If the Yankees sweep the Jays, there's a 3-way tie if they go 6-2 and the Jays go 9-0. But if there isn't a 3-way tie, the Yankees need to go 7-1 to wrest home field and the Jays can't. If the Yankees win 2, there's a 3-way tie if the Yankees go 7-1 and Jays 8-1. Otherwise, Yankees need 8-0 and Jays 9-0 for home field.
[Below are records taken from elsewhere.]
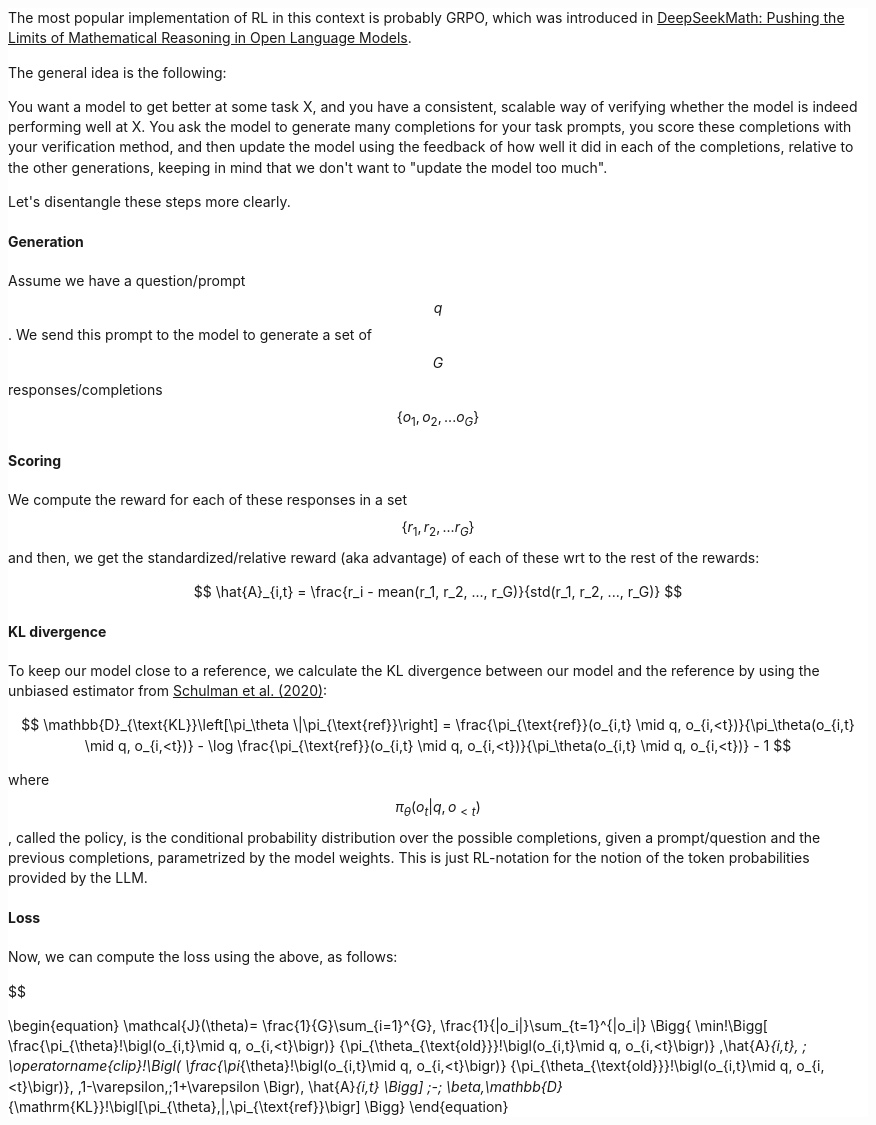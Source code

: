 The most popular implementation of RL in this context is probably GRPO, which was introduced in [DeepSeekMath: Pushing the Limits of Mathematical Reasoning in Open Language Models](https://arxiv.org/abs/2402.03300).

The general idea is the following:

You want a model to get better at some task X, and you have a consistent, scalable way of verifying whether the model is indeed performing well at X. You ask the model to generate many completions for your task prompts, you score these completions with your verification method, and then update the model using the feedback of how well it did in each of the completions, relative to the other generations, keeping in mind  that we don't want to "update the model too much".

Let's disentangle these steps more clearly.

#### Generation

Assume we have a question/prompt $$ q $$. We send this prompt to the model to generate a set of $$ G $$ responses/completions $$ \{o_{1}, o_{2}, ... o_{G}\} $$

#### Scoring

We compute the reward for each of these responses in a set $$ \{r_{1}, r_{2}, ... r_{G}\} $$ and then, we get the standardized/relative reward (aka advantage) of each of these wrt to the rest of the rewards:

$$ \hat{A}_{i,t} = \frac{r_i - mean(r_1, r_2, ..., r_G)}{std(r_1, r_2, ..., r_G)} $$


#### KL divergence

To keep our model close to a reference, we calculate the KL divergence between our model and the reference by using the unbiased estimator from [Schulman et al. (2020)](http://joschu.net/blog/kl-approx.html):

$$ \mathbb{D}_{\text{KL}}\left[\pi_\theta \|\pi_{\text{ref}}\right] = \frac{\pi_{\text{ref}}(o_{i,t} \mid q, o_{i,<t})}{\pi_\theta(o_{i,t} \mid q, o_{i,<t})} - \log \frac{\pi_{\text{ref}}(o_{i,t} \mid q, o_{i,<t})}{\pi_\theta(o_{i,t} \mid q, o_{i,<t})} - 1 $$

where $$ \pi_{\theta}(o_t|q,o_{<t}) $$, called the policy, is the conditional probability distribution over the possible completions, given a prompt/question and the previous completions, parametrized by the model weights. This is just RL-notation for the notion of the token probabilities provided by the LLM.

#### Loss

Now, we can compute the loss using the above, as follows:

$$

\begin{equation}
\mathcal{J}(\theta)=
\frac{1}{G}\sum_{i=1}^{G}\,
\frac{1}{|o_i|}\sum_{t=1}^{|o_i|}
\Bigg\{
\min\!\Bigg[
\frac{\pi_{\theta}\!\bigl(o_{i,t}\mid q, o_{i,<t}\bigr)}
     {\pi_{\theta_{\text{old}}}\!\bigl(o_{i,t}\mid q, o_{i,<t}\bigr)}
\,\hat{A}_{i,t},
\;
\operatorname{clip}\!\Bigl(
\frac{\pi_{\theta}\!\bigl(o_{i,t}\mid q, o_{i,<t}\bigr)}
     {\pi_{\theta_{\text{old}}}\!\bigl(o_{i,t}\mid q, o_{i,<t}\bigr)},
\,1-\varepsilon,\;1+\varepsilon
\Bigr)\,
\hat{A}_{i,t}
\Bigg]
\;-\;
\beta\,\mathbb{D}_{\mathrm{KL}}\!\bigl[\pi_{\theta}\,\|\,\pi_{\text{ref}}\bigr]
\Bigg\}
\end{equation}

[^1]: Though this might change soon with the refactor work that Will is doing 🙌
[^2]: I say currently because this might change in the future. It's likely that development/research will stabilize around specific methods/techniques. Who knows, but I find it intuitive that something like this will happen eventually.
[^3]:  I do wonder whether there's a way to use FSDP+PEFT more efficiently. You can't call merge/unmerge on the FSDP model, but perhaps it's possible to post-order traverse the modules and call merge on each module while the params are gathered. There's a similar trick when syncing the weights in the vLLM server, but I haven't explored this much. I hope to do so in the future.
[^4]: I'm thinking maybe it'd be cool to change this to be bytes and avoid the 33% overhead in base64, but I'm not sure if it's worth it, given that the number of images are potentially low. I might add it as a to-do, though.
[^5]: I'm thinking I'm going to rename this to `update_vllm_server`, which makes more sense.
[^6]: When I ran some tests I had trouble running both FSDP and PEFT in the TRL trainer. I got an error with the following message `RuntimeError: inconsistent tensor size`.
I believe this is the only scenario where we don't play on 10/4 or 10/5 if we go 7-4.
If the Jays win 2, there's a 3-way tie if the Yankees go 8-0 and the Jays 7-2. Otherwise, Yankees cannot win home field and Jays need 8-1.
If Jays sweep, a 3-way tie is impossible, and the Jays need to go 7-2 to get home field.
If we go 8-3 ...
If the Yankees sweep, they need to go 9-0 to wrest home field and the Jays can't.
If the Yankees win 2, there's a 3-way tie if the Yankees go 8-0 and Jays 9-0. Otherwise, we have home field.
If the Jays win 2, they have to go 9-0 to wrest home field and the Yankees can't.
If the Jays sweep, they need to go 8-1 to wrest home field.